Le célèbre groupe sculpté du Laocoon, aujourd’hui au Vatican
illustre l’art grec dans toute sa splendeur : la maîtrise technique de l’anatomie et de la musculature
humaine y est excellente ; les corps nus et tendus luttent contre les serpents qui les enserrent,
impuissants face à la souplesse tentaculaire de ces derniers ; les protagonistes tentent de lutter, en
vain ; la limpidité des corps corrobore à la clarté de la scène, qui expose la tension dramatique de la
scène, sans pour autant que les émotions ne transpercent le spectateur.

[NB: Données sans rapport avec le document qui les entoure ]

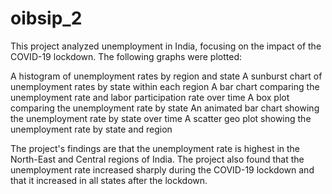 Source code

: # oibsip_2

This project analyzed unemployment in India, focusing on the impact of the COVID-19 lockdown. The following graphs were plotted:

A histogram of unemployment rates by region and state
A sunburst chart of unemployment rates by state within each region
A bar chart comparing the unemployment rate and labor participation rate over time
A box plot comparing the unemployment rate by state
An animated bar chart showing the unemployment rate by state over time
A scatter geo plot showing the unemployment rate by state and region

The project's findings are that the unemployment rate is highest in the North-East and Central regions of India. The project also found that the unemployment rate increased sharply during the COVID-19 lockdown and that it increased in all states after the lockdown.
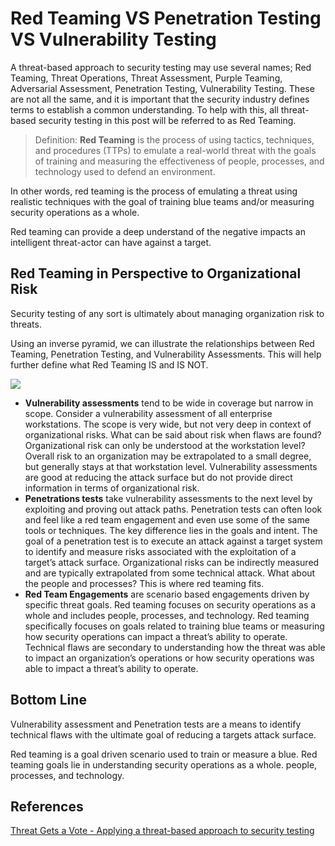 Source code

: # Red Teaming VS Penetration Testing VS Vulnerability Testing

A threat-based approach to security testing may use several names; Red Teaming, Threat Operations, Threat Assessment, Purple Teaming, Adversarial Assessment, Penetration Testing, Vulnerability Testing. These are not all the same, and it is important that the security industry defines terms to establish a common understanding. To help with this, all threat-based security testing in this post will be referred to as Red Teaming.

>Definition: __Red Teaming__ is the process of using tactics, techniques, and procedures (TTPs) to emulate a real-world threat with the goals of training and measuring the effectiveness of people, processes, and technology used to defend an environment.

In other words, red teaming is the process of emulating a threat using realistic techniques with the goal of training blue teams and/or measuring security operations as a whole.

Red teaming can provide a deep understand of the negative impacts an intelligent threat-actor can have against a target.

## Red Teaming in Perspective to Organizational Risk

Security testing of any sort is ultimately about managing organization risk to threats.

Using an inverse pyramid, we can illustrate the relationships between Red Teaming, Penetration Testing, and Vulnerability Assessments. This will help further define what Red Teaming IS and IS NOT.

![](/img/threat_pyramid.png)

- __Vulnerability assessments__ tend to be wide in coverage but narrow in scope. Consider a vulnerability assessment of all enterprise workstations. The scope is very wide, but not very deep in context of organizational risks. What can be said about risk when flaws are found? Organizational risk can only be understood at the workstation level? Overall risk to an organization may be extrapolated to a small degree, but generally stays at that workstation level. Vulnerability assessments are good at reducing the attack surface but do not provide direct information in terms of organizational risk.
- __Penetrations tests__ take vulnerability assessments to the next level by exploiting and proving out attack paths. Penetration tests can often look and feel like a red team engagement and even use some of the same tools or techniques. The key difference lies in the goals and intent. The goal of a penetration test is to execute an attack against a target system to identify and measure risks associated with the exploitation of a target’s attack surface. Organizational risks can be indirectly measured and are typically extrapolated from some technical attack. What about the people and processes? This is where red teaming fits.
- __Red Team Engagements__ are scenario based engagements driven by specific threat goals.  Red teaming focuses on security operations as a whole and includes people, processes, and technology. Red teaming specifically focuses on goals related to training blue teams or measuring how security operations can impact a threat’s ability to operate. Technical flaws are secondary to understanding how the threat was able to impact an organization’s operations or how security operations was able to impact a threat’s ability to operate.

## Bottom Line

Vulnerability assessment and Penetration tests are a means to identify technical flaws with the ultimate goal of reducing a targets attack surface.

Red teaming is a goal driven scenario used to train or measure a blue. Red teaming goals lie in understanding security operations as a whole. people, processes, and technology.

## References

[Threat Gets a Vote - Applying a threat-based approach to security testing](http://threatexpress.com/blogs/2018/threat-gets-a-vote-applying-a-threat-based-approach-to-security-testing/) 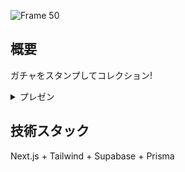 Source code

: ![Frame 50](https://github.com/user-attachments/assets/a4d23ca5-000c-410d-b729-b73eb717631b)

## 概要

ガチャをスタンプしてコレクション!

<details>

<summary>プレゼン</summary>

![1](https://github.com/user-attachments/assets/2df0add5-cb39-4d30-8c07-e6b1c6aae33a)
![3](https://github.com/user-attachments/assets/941c7750-f717-4f77-92d0-a428e805b829)
![4](https://github.com/user-attachments/assets/1dec9dc8-051f-41b0-8789-bca266779f1a)
![5](https://github.com/user-attachments/assets/cf153fa8-5acd-4bc2-9f4a-8e139828d63c)
![6](https://github.com/user-attachments/assets/c4578958-ffd2-4094-b568-76bbdc6c7362)
![7](https://github.com/user-attachments/assets/1b753240-8b30-4056-82d9-7224cba28a86)
![8](https://github.com/user-attachments/assets/c259e1d3-5b1e-4615-81fe-162dfee2665c)
![9](https://github.com/user-attachments/assets/44c07d0c-f71b-4522-bb00-8ea3f54c444e)
![10](https://github.com/user-attachments/assets/bfe1de23-19dd-46d9-981e-8e04139b6527)
![11](https://github.com/user-attachments/assets/6889348d-b69f-4555-ab3f-d6871f782586)
![12](https://github.com/user-attachments/assets/0fc6553b-d05c-4f48-bd43-4aa7376edced)
![13](https://github.com/user-attachments/assets/2cbb533b-2742-4f8e-91ec-aa345013aa6e)
![14](https://github.com/user-attachments/assets/b2ae4690-7a40-4072-b652-e4dfdac782ad)

</details>



## 技術スタック

Next.js + Tailwind + Supabase + Prisma
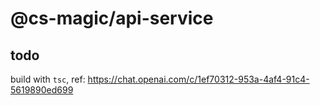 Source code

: # @cs-magic/api-service

## todo

build with `tsc`, ref: https://chat.openai.com/c/1ef70312-953a-4af4-91c4-5619890ed699
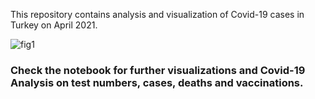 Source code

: This repository contains analysis and visualization of Covid-19 cases in Turkey on April 2021.

![fig1](https://user-images.githubusercontent.com/61652081/115085352-132f6400-9f13-11eb-8aba-e0108bc78ced.jpeg)

### Check the notebook for further visualizations and Covid-19 Analysis on test numbers, cases, deaths and vaccinations.
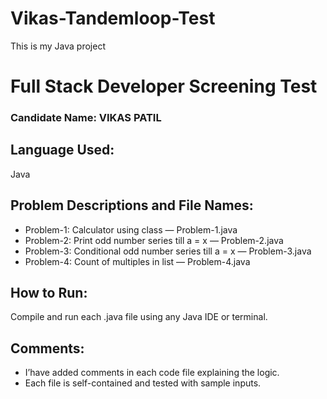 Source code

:# Vikas-Tandemloop-Test
This is my Java project

# Full Stack Developer Screening Test
### Candidate Name: VIKAS PATIL

## Language Used:
Java

## Problem Descriptions and File Names:
- Problem-1: Calculator using class — Problem-1.java
- Problem-2: Print odd number series till a = x — Problem-2.java
- Problem-3: Conditional odd number series till a = x — Problem-3.java
- Problem-4: Count of multiples in list — Problem-4.java

## How to Run:
Compile and run each .java file using any Java IDE or terminal.

## Comments:
- I’have added comments in each code file explaining the logic.
- Each file is self-contained and tested with sample inputs.
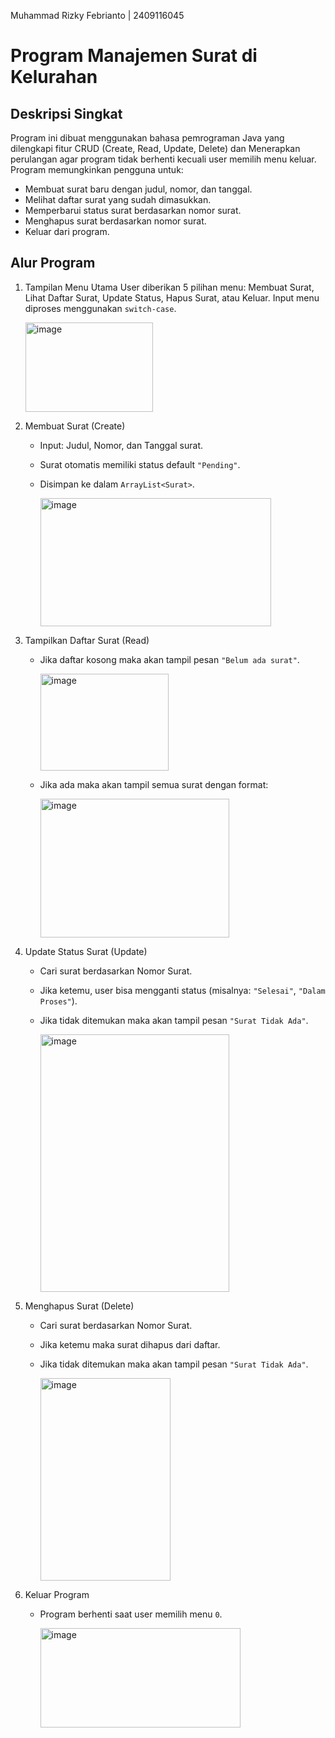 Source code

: Muhammad Rizky Febrianto | 2409116045
#  Program Manajemen Surat di Kelurahan

## Deskripsi Singkat

Program ini dibuat menggunakan bahasa pemrograman Java yang dilengkapi fitur CRUD (Create, Read, Update, Delete) dan Menerapkan perulangan agar program tidak berhenti kecuali user memilih menu keluar.
Program memungkinkan pengguna untuk:

* Membuat surat baru dengan judul, nomor, dan tanggal.
* Melihat daftar surat yang sudah dimasukkan.
* Memperbarui status surat berdasarkan nomor surat.
* Menghapus surat berdasarkan nomor surat.
* Keluar dari program.

## Alur Program

1. Tampilan Menu Utama
   User diberikan 5 pilihan menu: Membuat Surat, Lihat Daftar Surat, Update Status, Hapus Surat, atau Keluar.
   Input menu diproses menggunakan `switch-case`.

   <img width="204" height="143" alt="image" src="https://github.com/user-attachments/assets/1dde46ae-af8f-47a8-b278-2db237b50732" />


3. Membuat Surat (Create)

   * Input: Judul, Nomor, dan Tanggal surat.
   * Surat otomatis memiliki status default `"Pending"`.
   * Disimpan ke dalam `ArrayList<Surat>`.
     
     <img width="369" height="205" alt="image" src="https://github.com/user-attachments/assets/262ff6fb-72a7-436f-b7f7-d78ad001bd7b" />

4. Tampilkan Daftar Surat (Read)

   * Jika daftar kosong maka akan tampil pesan `"Belum ada surat"`.
     
     <img width="205" height="155" alt="image" src="https://github.com/user-attachments/assets/99eab342-ecf2-4c31-a30b-81751a1def6a" />

   * Jika ada maka akan tampil semua surat dengan format:
     
     <img width="302" height="222" alt="image" src="https://github.com/user-attachments/assets/c79b3497-de8a-4a07-ad23-4281c9ba645b" />

5. Update Status Surat (Update)

   * Cari surat berdasarkan Nomor Surat.
   * Jika ketemu, user bisa mengganti status (misalnya: `"Selesai"`, `"Dalam Proses"`).
   * Jika tidak ditemukan maka akan tampil pesan `"Surat Tidak Ada"`.
     
     <img width="302" height="412" alt="image" src="https://github.com/user-attachments/assets/b06e698a-9a63-457d-b964-f0f808bb373f" />

6. Menghapus Surat (Delete)

   * Cari surat berdasarkan Nomor Surat.
   * Jika ketemu maka surat dihapus dari daftar.
   * Jika tidak ditemukan maka akan tampil pesan `"Surat Tidak Ada"`.

     <img width="208" height="324" alt="image" src="https://github.com/user-attachments/assets/18542e33-4493-4f68-a643-8438ab227c2d" />


7. Keluar Program

   * Program berhenti saat user memilih menu `0`.
     
     <img width="320" height="159" alt="image" src="https://github.com/user-attachments/assets/110afb28-96e4-4c5d-ae32-c8032cffa73f" />

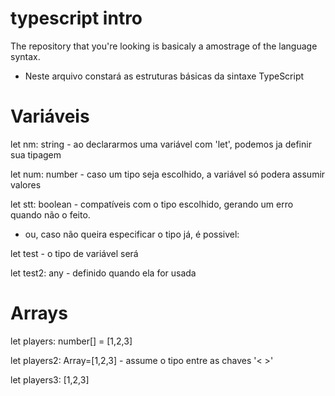 # typescript intro

The repository that you're looking is basicaly a amostrage of the
language syntax.

- Neste arquivo constará as estruturas básicas da sintaxe TypeScript

# Variáveis

let nm: string      - ao declararmos uma variável com 'let', podemos ja definir sua tipagem

let num: number     - caso um tipo seja escolhido, a variável só podera assumir valores 

let stt: boolean    - compatíveis com o tipo escolhido, gerando um erro quando não o feito.

- ou, caso não queira especificar o tipo já, é possivel:

let test            - o tipo de variável será 

let test2: any      - definido quando ela for usada

# Arrays

let players: number[] = [1,2,3]

let players2: Array<number>=[1,2,3]     - assume o tipo entre as chaves '< >'

let players3: [1,2,3]

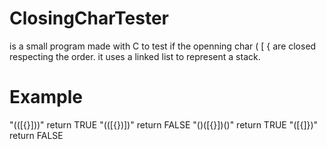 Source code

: # ClosingCharTester
is a small program made with C to test if the openning char ( [ { are closed respecting the order.
it uses a linked list to represent a stack.

# Example
"(([{}]))" 		return TRUE
"(([{})])" 		return FALSE
"()([{}])()" 	return TRUE
"([{]})" 		return FALSE
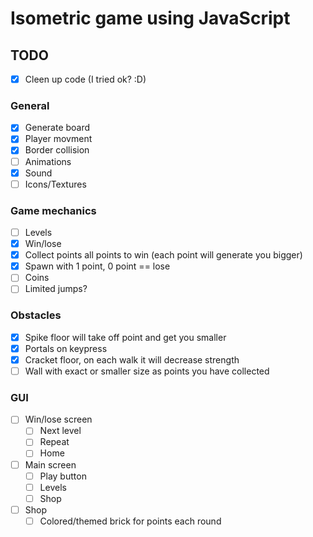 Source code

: # Isometric game using JavaScript

## TODO
- [x] Cleen up code (I tried ok? :D)
 
### General
- [x] Generate board
- [x] Player movment
- [x] Border collision
- [ ] Animations
- [x] Sound
- [ ] Icons/Textures

### Game mechanics
- [ ] Levels
- [x] Win/lose
- [x] Collect points all points to win (each point will generate you bigger)
- [x] Spawn with 1 point, 0 point == lose
- [ ] Coins
- [ ] Limited jumps?

### Obstacles
- [x] Spike floor will take off point and get you smaller
- [x] Portals on keypress
- [x] Cracket floor, on each walk it will decrease strength
- [ ] Wall with exact or smaller size as points you have collected

### GUI
- [ ] Win/lose screen
	- [ ] Next level
	- [ ] Repeat
	- [ ]  Home
- [ ] Main screen
	- [ ] Play button
	- [ ] Levels
	- [ ] Shop
- [ ] Shop
	- [ ] Colored/themed brick for points each round
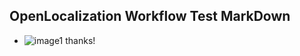 ## OpenLocalization Workflow Test MarkDown
* ![image1](.\ab80d179-92c1-4815-9f1a-e05d8c547ea7.PNG) 
thanks!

Maîtrise plastique et maîtrise
des expressions corroborent une esthétique du mimesis aristotélicien (ressemblance).
Le nu devient
alors l’exercice plastique et artistique des plus honorables, portant avec lui l’héritage d’une
civilisation dorée idéale à ressusciter.
De ce fait, le nu deviendra dans un premier temps un outil de résurrection ; projection de
l’idolâtrie pour l’Antiquité, le nu incarne le désir véritable de renouer avec l’origine de nos
civilisations occidentales, d’autant plus que celui porte la marque des théories et philosophies
platoniciennes et aristotéliciennes : le nu concrétise l’esthétique platonicienne et la théorie
d’Aristote, lesquelles affirment que « c’est dans la mesure et la proportion que se trouve partout la
beauté et la vertu » (Platon) et que seule la ressemblance perfectionnée de l’art avec la nature
constitue le critère de Beauté.
Ainsi, les statues grecques telles que l’Apollon du Belvédère seront
copiées, prises pour modèles et remises au goût de l’époque, comme l’illustre le David de MichelAnge (XVIe siècle) : protagoniste de l’histoire chrétienne, David est représenté comme un
personnage mythologique ; il est se tient debout, flegmatique, fièrement nu, sa musculature
apparente, ne cachant nullement ses genitaliae, dans une position hanchée ; ce procédé de
contrapposto rend la statut plus vivante, plus proche de la réalité.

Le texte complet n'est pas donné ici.